There have been many empirical papers on this, typically finding that CON laws increase spending, but the only theory explaining why has been simple supply and demand. Health care markets are hard to model for a few reasons, but one big one is that most spending is done through insurers, so the price consumers pay is typically quite a bit lower than the price producers receive. This leads to “moral hazard”- i.e. overuse and overspending by consumers. Normally economists hate monopolies because they lead to underproduction, so in a market with overuse its fair to ask (as Hotelling did about nonrenewable resources)- could two market failures (moral hazard overuse and monopoly underuse) cancel each other out?
This is part of the idea behind CON laws restricting competition, but in this case it appears not to work. Moral hazard exists for a reason- people value the risk protection they get from insurance, and higher medical prices from imperfect competition raise this risk more than they reduce overuse, harming consumer wellbeing. That’s the result of Gaynor, Haas-Wilson and Vogt’s 2000 JPE paper “Are Invisible Hands Good Hands? Moral Hazard, Competition, and the Second-Best in Health Care Markets“, which thoroughly models how health insurance fits into the market for healthcare.
Its a great paper as far as it goes, but its focus is on how competition affects welfare in the market for healthcare; we take their models and solve them instead for total spending. We get the same answer as the simple supply and demand models give: it depends on elasticities, but the demand for health care tends to be inelastic, so CON should typically increase spending. We then extend the model to show how this effect can vary based on the health of the consumer and the costs of the producer. We test the predictions of our models using data, confirming that patient health matters in the way we expect, but finding that producer costs don’t (at least not the proxy we have data for):
Our own empirical work finds that CON is associated with 3% higher overall per capita health spending, but larger changes in the distribution of spending. We find that CON has no significant effect on the spending of those with excellent health while increasing spending by the less healthy as much as 12%.
I’ve been saying “we” did all this, so I should note my co-author on the paper was Tom Hamami, who we just hired at Providence College. Economists always teach the importance of specialization, but usually end up working with people very similar to ourselves; most of my publications have been with other empirically-focused microeconomists.

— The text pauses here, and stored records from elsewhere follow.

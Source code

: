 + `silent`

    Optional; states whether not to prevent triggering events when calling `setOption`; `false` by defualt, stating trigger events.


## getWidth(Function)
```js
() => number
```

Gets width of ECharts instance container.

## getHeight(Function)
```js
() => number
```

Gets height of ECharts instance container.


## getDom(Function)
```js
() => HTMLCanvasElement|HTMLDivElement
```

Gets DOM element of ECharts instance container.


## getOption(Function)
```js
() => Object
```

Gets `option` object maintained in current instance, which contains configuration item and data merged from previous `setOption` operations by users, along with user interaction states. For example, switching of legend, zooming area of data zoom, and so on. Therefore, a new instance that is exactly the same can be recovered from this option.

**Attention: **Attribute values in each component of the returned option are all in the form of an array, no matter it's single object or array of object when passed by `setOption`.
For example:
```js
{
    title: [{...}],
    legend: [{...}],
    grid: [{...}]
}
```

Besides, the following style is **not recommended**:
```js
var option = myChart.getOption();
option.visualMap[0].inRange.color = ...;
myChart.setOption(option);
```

This paper by contrast was all about specialization- I had spent a month trying to extend the Gaynor, Haas-Wilson and Vogt model myself and was getting nowhere, so I asked Tom for help. He’s a real theorist and knocked the whole thing out in a week like it was nothing. Meanwhile I did all the empirical work; I was using the restricted MEPS-HC so Tom wouldn’t have been allowed to see the data even if he wanted to, which he didn’t. So there were huge gains from trade here and I’m glad to get the publication. But our theory isn’t the final word here, and we conclude with some ideas for how future work could improve on it.

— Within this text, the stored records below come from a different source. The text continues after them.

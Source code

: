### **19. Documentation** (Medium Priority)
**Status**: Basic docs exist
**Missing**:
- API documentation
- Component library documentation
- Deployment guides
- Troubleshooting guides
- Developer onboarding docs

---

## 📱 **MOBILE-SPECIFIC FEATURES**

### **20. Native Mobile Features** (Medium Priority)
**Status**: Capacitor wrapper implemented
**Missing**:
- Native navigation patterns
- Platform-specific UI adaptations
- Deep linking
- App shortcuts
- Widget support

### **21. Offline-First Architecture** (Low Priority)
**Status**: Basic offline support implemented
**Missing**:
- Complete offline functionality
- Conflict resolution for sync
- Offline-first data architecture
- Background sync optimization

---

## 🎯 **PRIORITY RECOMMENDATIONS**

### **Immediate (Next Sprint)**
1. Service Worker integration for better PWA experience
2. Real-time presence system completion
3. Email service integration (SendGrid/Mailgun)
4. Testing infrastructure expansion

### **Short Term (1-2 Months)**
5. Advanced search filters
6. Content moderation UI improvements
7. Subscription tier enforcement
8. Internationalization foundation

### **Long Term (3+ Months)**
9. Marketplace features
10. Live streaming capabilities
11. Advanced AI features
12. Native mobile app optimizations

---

On the empirical side, the data could be better:
We find that neither state health wages nor its interaction with CON are statistically significant at traditional levels. Given that our proxy for marginal cost is far from perfect, we do not see the lack of statistical significance as a major threat to the relevance of our theoretical model, but we do think it indicates the necessity of future empirical work that incorporates supply‐side data to better proxy for marginal cost
On the theoretical side, modeling insurers as imperfectly competitive would match reality better:
Our theoretical model assumes that the insurance market is competitive, but in many areas the private insurance market is quite concentrated, and public insurance programs might behave in entirely different ways. The challenges of modeling non‐competitive or non‐profit‐maximizing insurers are substantial, but so too would be the payoff to a successful model.